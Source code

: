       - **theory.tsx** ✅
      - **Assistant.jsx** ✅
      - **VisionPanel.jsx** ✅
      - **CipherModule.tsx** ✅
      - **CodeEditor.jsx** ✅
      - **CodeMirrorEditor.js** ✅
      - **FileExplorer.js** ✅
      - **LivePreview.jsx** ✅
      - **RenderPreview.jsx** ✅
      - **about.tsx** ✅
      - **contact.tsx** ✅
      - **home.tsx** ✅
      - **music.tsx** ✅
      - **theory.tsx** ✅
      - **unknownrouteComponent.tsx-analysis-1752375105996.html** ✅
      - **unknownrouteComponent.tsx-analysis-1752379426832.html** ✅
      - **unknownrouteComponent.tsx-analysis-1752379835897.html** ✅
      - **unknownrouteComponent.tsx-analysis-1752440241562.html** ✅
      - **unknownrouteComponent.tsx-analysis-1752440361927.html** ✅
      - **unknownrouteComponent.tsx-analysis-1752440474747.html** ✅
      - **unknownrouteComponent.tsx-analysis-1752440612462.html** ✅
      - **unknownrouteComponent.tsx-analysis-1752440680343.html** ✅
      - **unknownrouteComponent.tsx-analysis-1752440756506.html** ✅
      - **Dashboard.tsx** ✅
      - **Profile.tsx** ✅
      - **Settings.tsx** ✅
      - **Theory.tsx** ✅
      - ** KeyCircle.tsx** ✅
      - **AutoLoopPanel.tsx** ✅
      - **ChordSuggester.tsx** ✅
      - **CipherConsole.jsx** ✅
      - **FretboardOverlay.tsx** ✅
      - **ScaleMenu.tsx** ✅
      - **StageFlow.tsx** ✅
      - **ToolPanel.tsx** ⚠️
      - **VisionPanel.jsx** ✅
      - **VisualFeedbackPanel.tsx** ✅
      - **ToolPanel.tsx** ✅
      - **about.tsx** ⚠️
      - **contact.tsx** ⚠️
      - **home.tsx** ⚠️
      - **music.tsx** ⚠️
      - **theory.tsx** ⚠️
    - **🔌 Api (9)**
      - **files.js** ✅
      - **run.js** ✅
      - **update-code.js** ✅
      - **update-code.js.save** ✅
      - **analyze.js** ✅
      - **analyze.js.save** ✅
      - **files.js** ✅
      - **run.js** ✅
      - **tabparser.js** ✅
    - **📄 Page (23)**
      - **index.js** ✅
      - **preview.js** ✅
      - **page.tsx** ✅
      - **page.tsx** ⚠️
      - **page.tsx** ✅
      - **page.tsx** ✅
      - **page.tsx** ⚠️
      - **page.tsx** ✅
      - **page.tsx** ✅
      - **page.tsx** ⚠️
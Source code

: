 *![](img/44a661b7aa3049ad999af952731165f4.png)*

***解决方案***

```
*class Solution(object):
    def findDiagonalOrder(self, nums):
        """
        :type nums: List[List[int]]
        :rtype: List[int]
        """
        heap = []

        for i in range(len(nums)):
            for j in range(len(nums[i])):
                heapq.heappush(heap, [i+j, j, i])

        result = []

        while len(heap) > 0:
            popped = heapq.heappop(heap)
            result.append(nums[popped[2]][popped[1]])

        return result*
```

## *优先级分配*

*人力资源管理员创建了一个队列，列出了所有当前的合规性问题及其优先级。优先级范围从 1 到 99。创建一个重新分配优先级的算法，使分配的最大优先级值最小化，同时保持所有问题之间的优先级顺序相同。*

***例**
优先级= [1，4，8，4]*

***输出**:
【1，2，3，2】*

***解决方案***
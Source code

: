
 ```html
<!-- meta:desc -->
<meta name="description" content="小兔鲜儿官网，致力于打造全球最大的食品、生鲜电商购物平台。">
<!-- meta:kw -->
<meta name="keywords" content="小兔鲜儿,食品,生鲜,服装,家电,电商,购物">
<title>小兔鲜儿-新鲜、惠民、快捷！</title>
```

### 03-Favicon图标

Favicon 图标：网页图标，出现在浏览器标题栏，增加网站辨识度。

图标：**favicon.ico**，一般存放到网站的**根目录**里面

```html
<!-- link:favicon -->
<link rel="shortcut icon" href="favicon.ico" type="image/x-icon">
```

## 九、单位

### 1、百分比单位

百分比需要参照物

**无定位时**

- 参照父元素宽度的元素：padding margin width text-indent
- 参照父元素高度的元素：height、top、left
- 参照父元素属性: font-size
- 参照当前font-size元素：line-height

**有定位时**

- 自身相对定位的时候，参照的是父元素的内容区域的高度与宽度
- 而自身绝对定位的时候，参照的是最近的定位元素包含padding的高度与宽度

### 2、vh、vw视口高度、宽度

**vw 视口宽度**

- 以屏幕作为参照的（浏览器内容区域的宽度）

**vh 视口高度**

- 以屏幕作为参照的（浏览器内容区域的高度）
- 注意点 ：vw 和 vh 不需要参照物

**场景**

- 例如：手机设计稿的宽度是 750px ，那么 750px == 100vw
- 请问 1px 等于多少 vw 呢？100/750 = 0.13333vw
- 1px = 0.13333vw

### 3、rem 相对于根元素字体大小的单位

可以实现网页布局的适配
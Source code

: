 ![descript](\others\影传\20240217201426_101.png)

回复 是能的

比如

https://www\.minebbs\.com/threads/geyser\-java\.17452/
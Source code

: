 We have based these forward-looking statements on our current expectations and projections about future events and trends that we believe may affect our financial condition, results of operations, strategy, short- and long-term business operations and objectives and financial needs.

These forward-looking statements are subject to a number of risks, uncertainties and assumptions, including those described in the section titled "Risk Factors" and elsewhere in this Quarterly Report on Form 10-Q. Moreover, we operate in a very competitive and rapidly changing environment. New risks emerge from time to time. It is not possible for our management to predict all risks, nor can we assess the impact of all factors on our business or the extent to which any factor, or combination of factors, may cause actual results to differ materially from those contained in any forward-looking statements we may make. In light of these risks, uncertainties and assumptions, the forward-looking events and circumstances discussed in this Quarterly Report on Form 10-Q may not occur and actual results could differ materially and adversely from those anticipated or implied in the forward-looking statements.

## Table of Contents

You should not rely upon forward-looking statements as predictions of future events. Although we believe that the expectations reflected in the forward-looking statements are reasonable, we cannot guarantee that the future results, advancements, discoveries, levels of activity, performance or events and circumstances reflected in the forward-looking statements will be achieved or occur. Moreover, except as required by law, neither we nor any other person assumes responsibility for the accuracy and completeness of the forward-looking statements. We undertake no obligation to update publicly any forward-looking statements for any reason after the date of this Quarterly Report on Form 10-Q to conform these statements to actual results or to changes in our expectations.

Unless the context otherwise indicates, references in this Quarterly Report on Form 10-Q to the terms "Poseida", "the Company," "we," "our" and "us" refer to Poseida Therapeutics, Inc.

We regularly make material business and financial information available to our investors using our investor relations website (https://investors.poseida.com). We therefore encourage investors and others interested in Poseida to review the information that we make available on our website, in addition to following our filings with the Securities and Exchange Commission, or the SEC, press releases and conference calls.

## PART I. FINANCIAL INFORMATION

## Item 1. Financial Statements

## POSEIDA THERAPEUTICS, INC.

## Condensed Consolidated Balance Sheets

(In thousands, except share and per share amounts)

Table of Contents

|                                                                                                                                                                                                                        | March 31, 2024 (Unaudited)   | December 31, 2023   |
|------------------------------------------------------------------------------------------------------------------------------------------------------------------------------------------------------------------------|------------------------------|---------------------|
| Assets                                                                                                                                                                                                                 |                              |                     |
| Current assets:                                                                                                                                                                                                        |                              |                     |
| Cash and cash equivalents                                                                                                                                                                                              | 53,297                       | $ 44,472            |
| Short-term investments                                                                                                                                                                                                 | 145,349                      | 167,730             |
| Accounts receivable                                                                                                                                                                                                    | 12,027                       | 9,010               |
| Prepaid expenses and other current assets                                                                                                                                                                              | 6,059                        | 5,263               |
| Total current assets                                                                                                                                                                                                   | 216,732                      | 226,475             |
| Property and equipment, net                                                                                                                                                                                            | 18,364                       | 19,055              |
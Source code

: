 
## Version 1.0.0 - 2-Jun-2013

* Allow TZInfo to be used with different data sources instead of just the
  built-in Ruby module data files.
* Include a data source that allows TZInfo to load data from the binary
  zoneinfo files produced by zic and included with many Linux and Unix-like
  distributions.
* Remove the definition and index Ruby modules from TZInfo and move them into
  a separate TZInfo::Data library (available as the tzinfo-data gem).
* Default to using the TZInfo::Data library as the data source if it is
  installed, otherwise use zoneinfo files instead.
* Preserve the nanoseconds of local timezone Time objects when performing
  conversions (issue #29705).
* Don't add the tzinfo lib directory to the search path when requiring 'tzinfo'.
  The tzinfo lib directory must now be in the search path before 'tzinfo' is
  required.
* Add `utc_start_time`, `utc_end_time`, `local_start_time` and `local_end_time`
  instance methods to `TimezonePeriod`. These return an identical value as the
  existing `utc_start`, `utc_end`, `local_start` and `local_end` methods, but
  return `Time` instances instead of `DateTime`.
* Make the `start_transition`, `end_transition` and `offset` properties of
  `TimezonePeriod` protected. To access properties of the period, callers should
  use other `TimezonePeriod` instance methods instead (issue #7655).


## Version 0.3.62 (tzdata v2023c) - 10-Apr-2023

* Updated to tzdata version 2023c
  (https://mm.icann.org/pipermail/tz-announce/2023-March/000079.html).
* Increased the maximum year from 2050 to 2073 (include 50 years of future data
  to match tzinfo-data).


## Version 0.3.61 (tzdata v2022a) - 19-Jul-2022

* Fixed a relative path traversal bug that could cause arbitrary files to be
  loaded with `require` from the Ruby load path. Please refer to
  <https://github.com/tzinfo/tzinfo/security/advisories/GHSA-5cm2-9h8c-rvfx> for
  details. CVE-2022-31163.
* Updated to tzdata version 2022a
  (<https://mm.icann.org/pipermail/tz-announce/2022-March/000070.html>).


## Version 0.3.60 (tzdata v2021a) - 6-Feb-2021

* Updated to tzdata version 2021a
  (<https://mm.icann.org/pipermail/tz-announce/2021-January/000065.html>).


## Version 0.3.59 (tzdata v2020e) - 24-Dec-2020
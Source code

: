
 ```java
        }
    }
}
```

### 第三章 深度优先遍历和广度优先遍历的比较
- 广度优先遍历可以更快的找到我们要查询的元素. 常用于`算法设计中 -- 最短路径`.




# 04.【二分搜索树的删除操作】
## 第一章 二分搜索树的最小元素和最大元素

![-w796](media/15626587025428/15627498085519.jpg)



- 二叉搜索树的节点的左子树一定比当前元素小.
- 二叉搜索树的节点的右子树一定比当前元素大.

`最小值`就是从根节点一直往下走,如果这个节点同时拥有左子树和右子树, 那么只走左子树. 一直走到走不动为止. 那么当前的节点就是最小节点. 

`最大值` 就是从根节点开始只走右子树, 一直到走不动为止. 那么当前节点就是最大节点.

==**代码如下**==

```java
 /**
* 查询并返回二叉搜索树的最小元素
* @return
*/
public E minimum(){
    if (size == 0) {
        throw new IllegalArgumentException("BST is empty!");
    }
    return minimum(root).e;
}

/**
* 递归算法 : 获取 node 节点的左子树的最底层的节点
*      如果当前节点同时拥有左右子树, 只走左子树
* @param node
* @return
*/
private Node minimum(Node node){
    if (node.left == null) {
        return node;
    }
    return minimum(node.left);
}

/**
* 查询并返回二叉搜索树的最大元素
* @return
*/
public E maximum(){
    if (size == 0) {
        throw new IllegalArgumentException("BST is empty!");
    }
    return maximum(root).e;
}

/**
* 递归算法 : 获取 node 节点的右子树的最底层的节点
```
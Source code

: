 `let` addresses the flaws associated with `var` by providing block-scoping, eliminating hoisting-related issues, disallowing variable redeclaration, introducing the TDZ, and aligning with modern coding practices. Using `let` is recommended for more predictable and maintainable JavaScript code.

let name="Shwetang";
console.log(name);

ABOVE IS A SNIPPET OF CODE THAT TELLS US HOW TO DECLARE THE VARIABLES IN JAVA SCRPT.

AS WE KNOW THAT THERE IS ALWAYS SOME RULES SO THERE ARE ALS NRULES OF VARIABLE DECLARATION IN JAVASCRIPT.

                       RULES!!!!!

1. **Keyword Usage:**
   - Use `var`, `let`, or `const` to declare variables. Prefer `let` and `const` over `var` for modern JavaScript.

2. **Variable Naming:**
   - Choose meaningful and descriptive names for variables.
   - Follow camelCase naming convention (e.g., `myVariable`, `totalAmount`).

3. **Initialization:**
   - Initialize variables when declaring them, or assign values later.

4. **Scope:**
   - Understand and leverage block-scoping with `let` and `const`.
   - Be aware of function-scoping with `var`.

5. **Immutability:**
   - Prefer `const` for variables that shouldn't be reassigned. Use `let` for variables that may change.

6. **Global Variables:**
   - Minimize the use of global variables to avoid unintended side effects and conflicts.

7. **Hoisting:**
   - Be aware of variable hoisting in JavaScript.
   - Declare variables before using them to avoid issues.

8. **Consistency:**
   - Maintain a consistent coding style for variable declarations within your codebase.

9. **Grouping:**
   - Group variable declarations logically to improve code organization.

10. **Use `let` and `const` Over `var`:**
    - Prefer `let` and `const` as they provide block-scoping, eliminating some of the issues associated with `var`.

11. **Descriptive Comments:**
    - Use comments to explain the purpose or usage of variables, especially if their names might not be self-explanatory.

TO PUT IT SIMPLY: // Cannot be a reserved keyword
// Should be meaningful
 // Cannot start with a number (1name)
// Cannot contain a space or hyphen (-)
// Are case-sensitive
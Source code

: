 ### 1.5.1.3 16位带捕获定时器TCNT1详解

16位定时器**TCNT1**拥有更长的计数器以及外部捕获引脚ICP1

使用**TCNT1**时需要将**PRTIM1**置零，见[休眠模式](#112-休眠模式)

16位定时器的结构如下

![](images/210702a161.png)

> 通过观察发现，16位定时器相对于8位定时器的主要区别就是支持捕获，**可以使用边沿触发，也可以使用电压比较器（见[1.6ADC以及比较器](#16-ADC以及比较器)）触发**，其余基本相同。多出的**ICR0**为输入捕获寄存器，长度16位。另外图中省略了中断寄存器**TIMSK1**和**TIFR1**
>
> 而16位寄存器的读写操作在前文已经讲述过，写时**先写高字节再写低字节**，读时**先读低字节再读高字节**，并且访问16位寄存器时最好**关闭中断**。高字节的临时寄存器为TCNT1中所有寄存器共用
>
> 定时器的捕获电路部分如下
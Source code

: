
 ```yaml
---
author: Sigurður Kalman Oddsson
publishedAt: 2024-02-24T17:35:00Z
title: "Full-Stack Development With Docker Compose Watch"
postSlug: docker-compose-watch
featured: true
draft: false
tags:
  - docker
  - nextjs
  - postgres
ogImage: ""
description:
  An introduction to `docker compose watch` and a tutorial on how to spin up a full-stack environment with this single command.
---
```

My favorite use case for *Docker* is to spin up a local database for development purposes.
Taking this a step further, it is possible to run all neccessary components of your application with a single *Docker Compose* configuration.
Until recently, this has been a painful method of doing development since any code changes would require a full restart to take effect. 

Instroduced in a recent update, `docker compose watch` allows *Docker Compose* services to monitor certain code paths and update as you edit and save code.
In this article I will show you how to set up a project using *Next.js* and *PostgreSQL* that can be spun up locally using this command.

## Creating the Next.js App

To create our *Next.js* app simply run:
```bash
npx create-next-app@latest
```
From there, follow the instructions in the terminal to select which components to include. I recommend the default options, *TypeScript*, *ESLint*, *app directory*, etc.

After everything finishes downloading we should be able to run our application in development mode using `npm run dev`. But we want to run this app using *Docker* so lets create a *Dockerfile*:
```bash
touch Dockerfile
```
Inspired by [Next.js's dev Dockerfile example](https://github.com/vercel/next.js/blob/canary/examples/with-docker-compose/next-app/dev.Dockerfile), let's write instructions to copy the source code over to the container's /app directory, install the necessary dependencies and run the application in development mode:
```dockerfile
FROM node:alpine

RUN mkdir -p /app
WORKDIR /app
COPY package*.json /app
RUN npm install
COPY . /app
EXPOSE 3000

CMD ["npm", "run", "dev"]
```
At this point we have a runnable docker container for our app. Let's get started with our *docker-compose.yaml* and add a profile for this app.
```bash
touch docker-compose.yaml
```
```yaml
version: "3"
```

- Task objective
When a line among the entries contains "forward", pull that line out.

- Reply to the task
: We have based these forward-looking statements on our current expectations and projections about future events and trends that we believe may affect our financial condition, results of operations, strategy, short- and long-term business operations and objectives and financial needs.
These forward-looking statements are subject to a number of risks, uncertainties and assumptions, including those described in the section titled "Risk Factors" and elsewhere in this Quarterly Report on Form 10-Q. Moreover, we operate in a very competitive and rapidly changing environment. New risks emerge from time to time. It is not possible for our management to predict all risks, nor can we assess the impact of all factors on our business or the extent to which any factor, or combination of factors, may cause actual results to differ materially from those contained in any forward-looking statements we may make. In light of these risks, uncertainties and assumptions, the forward-looking events and circumstances discussed in this Quarterly Report on Form 10-Q may not occur and actual results could differ materially and adversely from those anticipated or implied in the forward-looking statements.
You should not rely upon forward-looking statements as predictions of future events. Although we believe that the expectations reflected in the forward-looking statements are reasonable, we cannot guarantee that the future results, advancements, discoveries, levels of activity, performance or events and circumstances reflected in the forward-looking statements will be achieved or occur. Moreover, except as required by law, neither we nor any other person assumes responsibility for the accuracy and completeness of the forward-looking statements. We undertake no obligation to update publicly any forward-looking statements for any reason after the date of this Quarterly Report on Form 10-Q to conform these statements to actual results or to changes in our expectations.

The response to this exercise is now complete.